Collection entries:

____

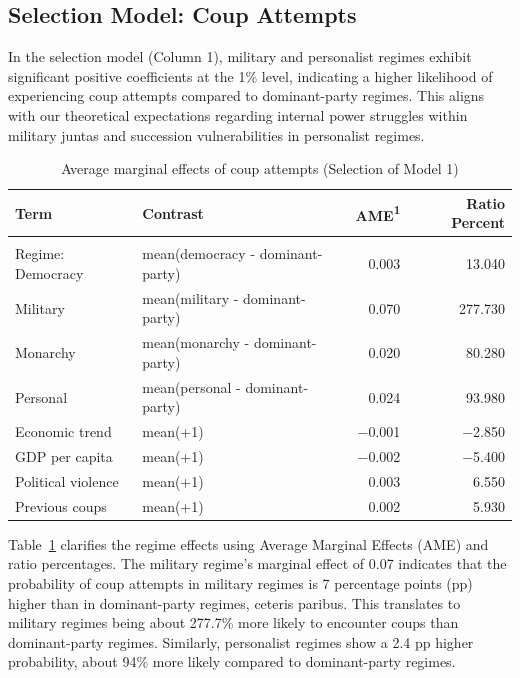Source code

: \documentclass[
  12pt,
]{report}
\begin{document}
\subsection{Selection Model: Coup
Attempts}\label{selection-model-coup-attempts}

In the selection model (Column 1), military and personalist regimes
exhibit significant positive coefficients at the 1\% level, indicating a
higher likelihood of experiencing coup attempts compared to
dominant-party regimes. This aligns with our theoretical expectations
regarding internal power struggles within military juntas and succession
vulnerabilities in personalist regimes.

\begin{longtable}[]{@{}llrr@{}}

\caption{\label{tbl-mfx1}Average marginal effects of coup attempts
(Selection of Model 1)}

\tabularnewline

\toprule\noalign{}
Term & Contrast & AME{\textsuperscript{1}} & Ratio Percent \\
\midrule\noalign{}
\endhead
\midrule\noalign{}
\multicolumn{4}{@{}l@{}}{%
{\textsuperscript{1}} AME: Average Marginal Effect} \\
\bottomrule\noalign{}
\endlastfoot
Regime: Democracy & mean(democracy - dominant-party) & 0.003 & 13.040 \\
Military & mean(military - dominant-party) & 0.070 & 277.730 \\
Monarchy & mean(monarchy - dominant-party) & 0.020 & 80.280 \\
Personal & mean(personal - dominant-party) & 0.024 & 93.980 \\
Economic trend & mean(+1) & −0.001 & −2.850 \\
GDP per capita & mean(+1) & −0.002 & −5.400 \\
Political violence & mean(+1) & 0.003 & 6.550 \\
Previous coups & mean(+1) & 0.002 & 5.930 \\

\end{longtable}

Table~\ref{tbl-mfx1} clarifies the regime effects using Average Marginal
Effects (AME) and ratio percentages. The military regime's marginal
effect of 0.07 indicates that the probability of coup attempts in
military regimes is 7 percentage points (pp) higher than in
dominant-party regimes, ceteris paribus. This translates to military
regimes being about 277.7\% more likely to encounter coups than
dominant-party regimes. Similarly, personalist regimes show a 2.4 pp
higher probability, about 94\% more likely compared to dominant-party
regimes.
\end{document}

____

- What to do:
The task here is to output the line with "Regime: Democracy &" and all lines after it to the end of the records above, exactly and only those.

- Answer below:
Regime: Democracy & mean(democracy - dominant-party) & 0.003 & 13.040 \\
Military & mean(military - dominant-party) & 0.070 & 277.730 \\
Monarchy & mean(monarchy - dominant-party) & 0.020 & 80.280 \\
Personal & mean(personal - dominant-party) & 0.024 & 93.980 \\
Economic trend & mean(+1) & −0.001 & −2.850 \\
GDP per capita & mean(+1) & −0.002 & −5.400 \\
Political violence & mean(+1) & 0.003 & 6.550 \\
Previous coups & mean(+1) & 0.002 & 5.930 \\

\end{longtable}

Table~\ref{tbl-mfx1} clarifies the regime effects using Average Marginal
Effects (AME) and ratio percentages. The military regime's marginal
effect of 0.07 indicates that the probability of coup attempts in
military regimes is 7 percentage points (pp) higher than in
dominant-party regimes, ceteris paribus. This translates to military
regimes being about 277.7\% more likely to encounter coups than
dominant-party regimes. Similarly, personalist regimes show a 2.4 pp
higher probability, about 94\% more likely compared to dominant-party
regimes.
\end{document}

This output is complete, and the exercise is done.